As the directors said themselves before its TIFF screening, Livid is very different from the Maury/Bustillo debut Inside, a film that ratchets tension inexorably upwards until it becomes almost unbearable. I saw that one at midnight several film festivals ago, and I can’t think of many cinematic experiences that have been more intense (someone threw up in the aisles). It was less due to the considerable gore than the precise, farce-like pacing; as visitors continued showing up at the suburban Paris house where Inside’s hugely pregnant protagonist was fighting off a mysterious stalker, complications multiplied at nerve-destroying speed.

Livid develops far more slowly, spending its first half-hour setting a mood of eerie aimlessness. Unfortunately, Maury and Bustillo also decided to fill their expressionistic fairy tale with awkward exposition, dialogue along the lines of: “So my heretofore unmentioned partner is moving in with us. I know, I know, but your mother killed herself eight whole months ago! Also it’s Halloween, though the directors will forget about that after the following scene.” I kind of wish they’d abandoned coherent narrative entirely.

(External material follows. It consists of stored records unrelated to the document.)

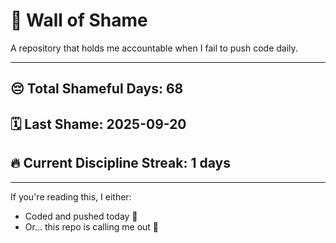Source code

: # 🧱 Wall of Shame

A repository that holds me accountable when I fail to push code daily.

---

## 😔 Total Shameful Days: **68**
## 🗓️ Last Shame: **2025-09-20**
## 🔥 Current Discipline Streak: **1 days**

---

If you're reading this, I either:
- Coded and pushed today 💪
- Or... this repo is calling me out 😤
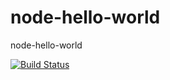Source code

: # node-hello-world

node-hello-world

[![Build Status](https://travis-ci.org/durvalrafael/node-hello-world.svg?branch=master)](https://travis-ci.org/durvalrafael/node-hello-world)
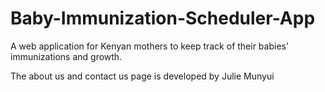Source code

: # Baby-Immunization-Scheduler-App
A web application for Kenyan mothers to keep track of their babies' immunizations and growth.

The about us and contact us page is developed by Julie Munyui
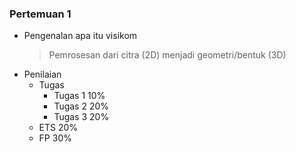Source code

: ### Pertemuan 1
- Pengenalan apa itu visikom
  > Pemrosesan dari citra (2D) menjadi geometri/bentuk (3D)
- Penilaian
  - Tugas
    - Tugas 1 10%
    - Tugas 2 20%
    - Tugas 3 20%
  - ETS 20%
  - FP 30%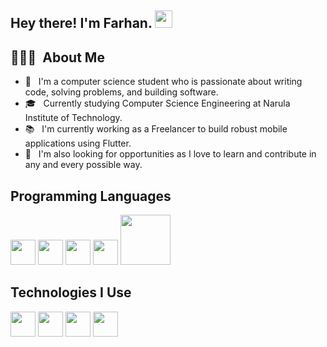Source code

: 
<h2> Hey there! I'm Farhan. <img src="https://media.giphy.com/media/hvRJCLFzcasrR4ia7z/giphy.gif" width="28px" height="28px"></h2>

## 👨🏻‍💻 &nbsp;About Me 

 - 🤔 &nbsp; I'm a computer science student who is passionate about writing code, solving problems, and building software.
 - 🎓 &nbsp; Currently studying Computer Science Engineering at Narula Institute of Technology.
 - 📚 &nbsp;  I'm currently working as a Freelancer to build robust mobile applications using Flutter.
 - 👯 &nbsp;  I'm also looking for opportunities as I love to learn and contribute in any and every possible way. 
<!--  - :octocat: &nbsp; [My Resume](https://drive.google.com/file/d/1N5c-6aifkQIdDY_aHiuAwyuURSbV9Ueu/view?usp=share_link) -->
 
 ## Programming Languages
 <div class="row">
<img src = 'https://www.vectorlogo.zone/logos/dartlang/dartlang-icon.svg' width='40'/>
<img src = 'https://upload.wikimedia.org/wikipedia/commons/1/18/ISO_C%2B%2B_Logo.svg' width='40'/> 
<img src = 'https://www.vectorlogo.zone/logos/java/java-vertical.svg' width='40'/> 
<img src = 'https://upload.wikimedia.org/wikipedia/commons/1/18/C_Programming_Language.svg' width='40'/> 
<img src = 'https://www.vectorlogo.zone/logos/mysql/mysql-ar21.svg' width='80'/>

 </div>
 
## Technologies I Use
<div class="row">
<img src = 'https://www.vectorlogo.zone/logos/flutterio/flutterio-icon.svg' height='40'/>
 <img src = 'https://www.vectorlogo.zone/logos/android/android-tile.svg' width='40'/> 
 <img src = 'https://www.vectorlogo.zone/logos/firebase/firebase-icon.svg' width='40'/> 
 <img src = 'https://www.vectorlogo.zone/logos/git-scm/git-scm-icon.svg' width='40'/> 
 
</div>

<!--
**Farhan-0/Farhan-0** is a ✨ _special_ ✨ repository because its `README.md` (this file) appears on your GitHub profile.

Here are some ideas to get you started:

- 🔭 I’m currently working on ...
- 🌱 I’m currently learning ...
- 👯 I’m looking to collaborate on ...
- 🤔 I’m looking for help with ...
- 💬 Ask me about ...
- 📫 How to reach me: ...
- 😄 Pronouns: ...
- ⚡ Fun fact: ...
-->
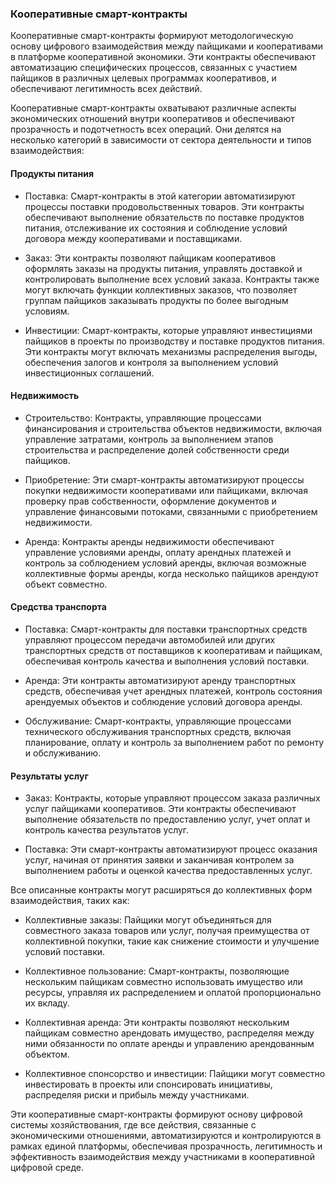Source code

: 
### Кооперативные смарт-контракты

Кооперативные смарт-контракты формируют методологическую основу цифрового взаимодействия между пайщиками и кооперативами в платформе кооперативной экономики. Эти контракты обеспечивают автоматизацию специфических процессов, связанных с участием пайщиков в различных целевых программах кооперативов, и обеспечивают легитимность всех действий.

Кооперативные смарт-контракты охватывают различные аспекты экономических отношений внутри кооперативов и обеспечивают прозрачность и подотчетность всех операций. Они делятся на несколько категорий в зависимости от сектора деятельности и типов взаимодействия:

#### Продукты питания

- Поставка: Смарт-контракты в этой категории автоматизируют процессы поставки продовольственных товаров. Эти контракты обеспечивают выполнение обязательств по поставке продуктов питания, отслеживание их состояния и соблюдение условий договора между кооперативами и поставщиками.

- Заказ: Эти контракты позволяют пайщикам кооперативов оформлять заказы на продукты питания, управлять доставкой и контролировать выполнение всех условий заказа. Контракты также могут включать функции коллективных заказов, что позволяет группам пайщиков заказывать продукты по более выгодным условиям.

- Инвестиции: Смарт-контракты, которые управляют инвестициями пайщиков в проекты по производству и поставке продуктов питания. Эти контракты могут включать механизмы распределения выгоды, обеспечения залогов и контроля за выполнением условий инвестиционных соглашений.

#### Недвижимость
- Строительство: Контракты, управляющие процессами финансирования и строительства объектов недвижимости, включая управление затратами, контроль за выполнением этапов строительства и распределение долей собственности среди пайщиков.

- Приобретение: Эти смарт-контракты автоматизируют процессы покупки недвижимости кооперативами или пайщиками, включая проверку прав собственности, оформление документов и управление финансовыми потоками, связанными с приобретением недвижимости.

- Аренда: Контракты аренды недвижимости обеспечивают управление условиями аренды, оплату арендных платежей и контроль за соблюдением условий аренды, включая возможные коллективные формы аренды, когда несколько пайщиков арендуют объект совместно.

#### Средства транспорта

- Поставка: Смарт-контракты для поставки транспортных средств управляют процессом передачи автомобилей или других транспортных средств от поставщиков к кооперативам и пайщикам, обеспечивая контроль качества и выполнения условий поставки.

- Аренда: Эти контракты автоматизируют аренду транспортных средств, обеспечивая учет арендных платежей, контроль состояния арендуемых объектов и соблюдение условий договора аренды.

- Обслуживание: Смарт-контракты, управляющие процессами технического обслуживания транспортных средств, включая планирование, оплату и контроль за выполнением работ по ремонту и обслуживанию.

#### Результаты услуг
- Заказ: Контракты, которые управляют процессом заказа различных услуг пайщиками кооперативов. Эти контракты обеспечивают выполнение обязательств по предоставлению услуг, учет оплат и контроль качества результатов услуг.

- Поставка: Эти смарт-контракты автоматизируют процесс оказания услуг, начиная от принятия заявки и заканчивая контролем за выполнением работы и оценкой качества предоставленных услуг.

Все описанные контракты могут расширяться до коллективных форм взаимодействия, таких как:

- Коллективные заказы: Пайщики могут объединяться для совместного заказа товаров или услуг, получая преимущества от коллективной покупки, такие как снижение стоимости и улучшение условий поставки.

- Коллективное пользование: Смарт-контракты, позволяющие нескольким пайщикам совместно использовать имущество или ресурсы, управляя их распределением и оплатой пропорционально их вкладу.

- Коллективная аренда: Эти контракты позволяют нескольким пайщикам совместно арендовать имущество, распределяя между ними обязанности по оплате аренды и управлению арендованным объектом.

- Коллективное спонсорство и инвестиции: Пайщики могут совместно инвестировать в проекты или спонсировать инициативы, распределяя риски и прибыль между участниками.

Эти кооперативные смарт-контракты формируют основу цифровой системы хозяйствования, где все действия, связанные с экономическими отношениями, автоматизируются и контролируются в рамках единой платформы, обеспечивая прозрачность, легитимность и эффективность взаимодействия между участниками в кооперативной цифровой среде.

But the creaky plot machinations do convince young Bowie-eyed Lucie and two accomplices to rob a necrotic, extremely creepy mansion, at which point things duly go all Suspiria.

What follows struck me hardest as a series of memorable images: veiled child-mummies, bodies filled with clockwork, a tea party populated by taxidermied animals. There’s this sublime sequence where a vampiric ballerina stumbles nonplussed from the house and out into the wider world, blood running down her chin. Maury and Bustillo seem to be fixated on images of femininity; they’ve only made two films, but the men are all either distant authority figures or fatally arrogant clods. (The greatest contrivance here: smart, fierce Lucie keeping her doomed asshole boyfriend around, though he does have good cheekbones.) Even their favourite weapon, the vicious-looking pair of scissors, is rather hermaphroditic as deadly phallic objects go. Playing another monstrous maternal figure for the duo, cruel dance instructor Mme. Jessel, Beatrice Dalle actually disturbed me more than her character’s ghoulishly made-up incarnation.

Also, Livid’s initial juxtaposition of desolate seaside vistas with missing-children posters weirdly recalls the ending of The Folding Star? No underwear fetishism or Belgian symbolist painters here, though.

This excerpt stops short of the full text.